Published in: European Cancer Journal, 38, Suppl.7/Abs.280, 2002

Abstract

Introduction:
One of the hallmarks of cancer is its ability to invade and metastasize to distal organs. Matrix metalloproteinases (MMPs) have been identified as key players in tumor invasion and metastasis. Excessive MMP secretion has been regarded as an index of malignancy, which leads to the degradation of extracellular matrix. Current treatment protocols with chemotherapy and/or radiation, although beneficial, are toxic and have the potential to destroy healthy cells as well. Our approach has been to develop strategies to inhibit cancer development, progression and metastasis using naturally occurring nutrients, which are relatively non-toxic. Lysine and proline are building blocks of collagen fibers that stabilize connective tissue by inhibiting the enzymatic digestion of collagen fibers. Vitamin C is essential for production of collagen and acts as a powerful antioxidant by scavenging free radicals and thereby protects cells from damage. Epigallocatechin gallate (EGCG) is a green tea extract with antioxidant and anticancerogenic properties. It prevents cancer cell invasion by inhibiting MMPs. It is postulated that the combination of these nutrients would exert a very potent synergistic anticancer activity. Based on the above hypothesis, Nutrient Synergy (NS), a mixture of nutrients such as lysine, proline, ascorbic acid and EGCG, was formulated by Dr. Rath Research Institute.

Objective:
In the present study, we investigated the effect of NS on MMP expression, matrix invasion potential and cell proliferation in several human cancer lines those of skin (melanoma), breast (MDA MB-231) and liver (Hep G2). We also studied the effects of NS on normal human dermal fibroblast (NHDF) and on a co-culture of melanoma and NHDF cells.

Methods and Materials:
MMP expression was studied by zymography, extracellular matrix invasion by using reconstituted basement membrane (Matrigel) and cytotoxicity/cell proliferation by MTT assay.

Results:
NS inhibited the expression of both MMP-2 and MMP-9 in a dose dependent fashion. The expression of both MMP -2 and –9 were significantly inhibited with a concentration of 100 µg/ml of NS and virtually undetectable with a concentration of 1000 µg/ml. NS used at 10 and 100 µg/ml concentrations did not significantly affect cells viability and at 1000 µg/ml it showed cytotoxicity at the range of 10-40% depending on the cell type. The invasion of melanoma cells through Matrigel matrices was inhibited by 20% and 100% at 10 and 50 µg/ml respectively. Similar invasion of MDA MB-231 was also reduced by 50%, 60% and 95% at 10, 50 and 100 µg/ml respectively.
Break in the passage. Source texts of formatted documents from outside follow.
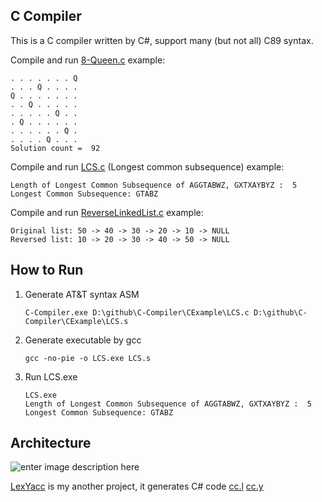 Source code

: ## C Compiler 
This is a C compiler written by C#, support many (but not all) C89 syntax. 

Compile and run [8-Queen.c](https://r96922081.github.io/C-Compiler/EightQueen.c) example:

    . . . . . . . Q
    . . . Q . . . .
    Q . . . . . . .
    . . Q . . . . .
    . . . . . Q . .
    . Q . . . . . .
    . . . . . . Q .
    . . . . Q . . .
    Solution count =  92
    
Compile and run [LCS.c](https://r96922081.github.io/C-Compiler/LCS.c)  (Longest common subsequence) example:

    Length of Longest Common Subsequence of AGGTABWZ, GXTXAYBYZ :  5
    Longest Common Subsequence: GTABZ

Compile and run [ReverseLinkedList.c](https://r96922081.github.io/C-Compiler/ReverseLinkedList.c) example:

    Original list: 50 -> 40 -> 30 -> 20 -> 10 -> NULL
    Reversed list: 10 -> 20 -> 30 -> 40 -> 50 -> NULL
## How to Run

 1. Generate AT&T syntax ASM

        C-Compiler.exe D:\github\C-Compiler\CExample\LCS.c D:\github\C-Compiler\CExample\LCS.s

 1. Generate executable by gcc

        gcc -no-pie -o LCS.exe LCS.s
        
 1. Run LCS.exe

        LCS.exe
        Length of Longest Common Subsequence of AGGTABWZ, GXTXAYBYZ :  5
        Longest Common Subsequence: GTABZ
## Architecture
![enter image description here](https://r96922081.github.io/C-Compiler/arch.png)

[LexYacc](https://github.com/r96922081/LexYacc) is my another project, it generates C# code
[cc.l](https://github.com/r96922081/C-Compiler/blob/main/LexYaccInput/cc.l) 
[cc.y](https://github.com/r96922081/C-Compiler/blob/main/LexYaccInput/cc.y)
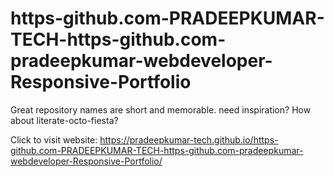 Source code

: # https-github.com-PRADEEPKUMAR-TECH-https-github.com-pradeepkumar-webdeveloper-Responsive-Portfolio
Great repository names are short and memorable. need inspiration? How about literate-octo-fiesta?

Click to visit website: https://pradeepkumar-tech.github.io/https-github.com-PRADEEPKUMAR-TECH-https-github.com-pradeepkumar-webdeveloper-Responsive-Portfolio/
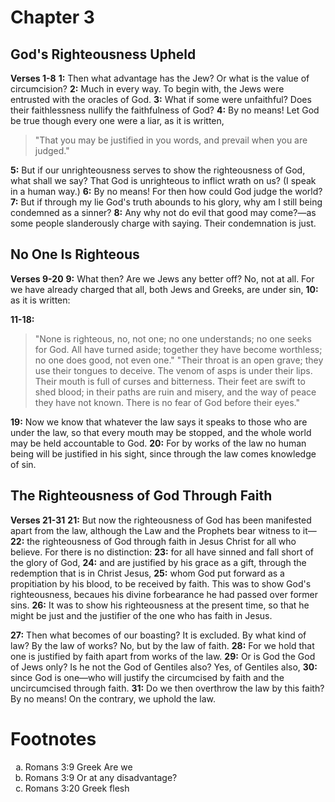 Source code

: # Chapter 3
## God's Righteousness Upheld
**Verses 1-8**
**1:** Then what advantage has the Jew? Or what is the value of circumcision?
**2:** Much in every way. To begin with, the Jews were entrusted with the oracles of God.
**3:** What if some were unfaithful? Does their faithlessness nullify the faithfulness of God?
**4:** By no means! Let God be true though every one were a liar, as it is written,
> "That you may be justified in you words,
> and prevail when you are judged."

**5:** But if our unrighteousness serves to show the righteousness of God, what shall we say? That God is unrighteous to inflict wrath on us? (I speak in a human way.)
**6:** By no means! For then how could God judge the world?
**7:** But if through my lie God's truth abounds to his glory, why am I still being condemned as a sinner?
**8:** Any why not do evil that good may come?—as some people slanderously charge with saying. Their condemnation is just.

## No One Is Righteous
**Verses 9-20**
**9:** What then? Are we Jews any better off? No, not at all. For we have already charged that all, both Jews and Greeks, are under sin,
**10:** as it is written:

**11-18:**  
> "None is righteous, no, not one;
> no one understands;
> no one seeks for God.
> All have turned aside; together they have
> become worthless;
> no one does good,
> not even one."
> "Their throat is an open grave;
> they use their tongues to deceive.
> The venom of asps is under their lips.
> Their mouth is full of curses and bitterness.
> Their feet are swift to shed blood;
> in their paths are ruin and misery,
> and the way of peace they have not known.
> There is no fear of God before their eyes."

**19:** Now we know that whatever the law says it speaks to those who are under the law, so that every mouth may be stopped, and the whole world may be held accountable to God.
**20:** For by works of the law no human being will be justified in his sight, since through the law comes knowledge of sin.

## The Righteousness of God Through Faith
**Verses 21-31**
**21:** But now the righteousness of God has been manifested apart from the law, although the Law and the Prophets bear witness to it—
**22:** the righteousness of God through faith in Jesus Christ for all who believe. For there is no distinction:
**23:** for all have sinned and fall short of the glory of God,
**24:** and are justified by his grace as a gift, through the redemption that is in Christ Jesus,
**25:** whom God put forward as a propitiation by his blood, to be received by faith. This was to show God's righteousness, becaues his divine forbearance he had passed over former sins.
**26:** It was to show his righteousness at the present time, so that he might be just and the justifier of the one who has faith in Jesus.

**27:** Then what becomes of our boasting? It is excluded. By what kind of law? By the law of works? No, but by the law of faith.
**28:** For we hold that one is justified by faith apart from works of the law.
**29:** Or is God the God of Jews only? Is he not the God of Gentiles also? Yes, of Gentiles also,
**30:** since God is one—who will justify the circumcised by faith and the uncircumcised through faith.
**31:** Do we then overthrow the law by this faith? By no means! On the contrary, we uphold the law.

# Footnotes
<ol type='a'>
	<li>Romans 3:9 Greek Are we</li>
	<li>Romans 3:9 Or at any disadvantage?</li>
	<li>Romans 3:20 Greek flesh</li>
</ol>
When melanoma cells were co-cultured with NHDF cells, NS inhibited the invasion by 30% and 100% with 10 and 50 µg/ml, respectively.

Conclusions:
Thus, these results demonstrate that NS is very effective for several cancer cell lines and also in co-culture in inhibiting the expression of MMPs and preventing cellular invasion through Matrigel. These observations revealed that NS may provide a natural therapeutic basis, which makes it a valuable and promising candidate for the treatment of human cancers. Currently, experiments are in progress to evaluate the efficacy of NS in a clinical setting.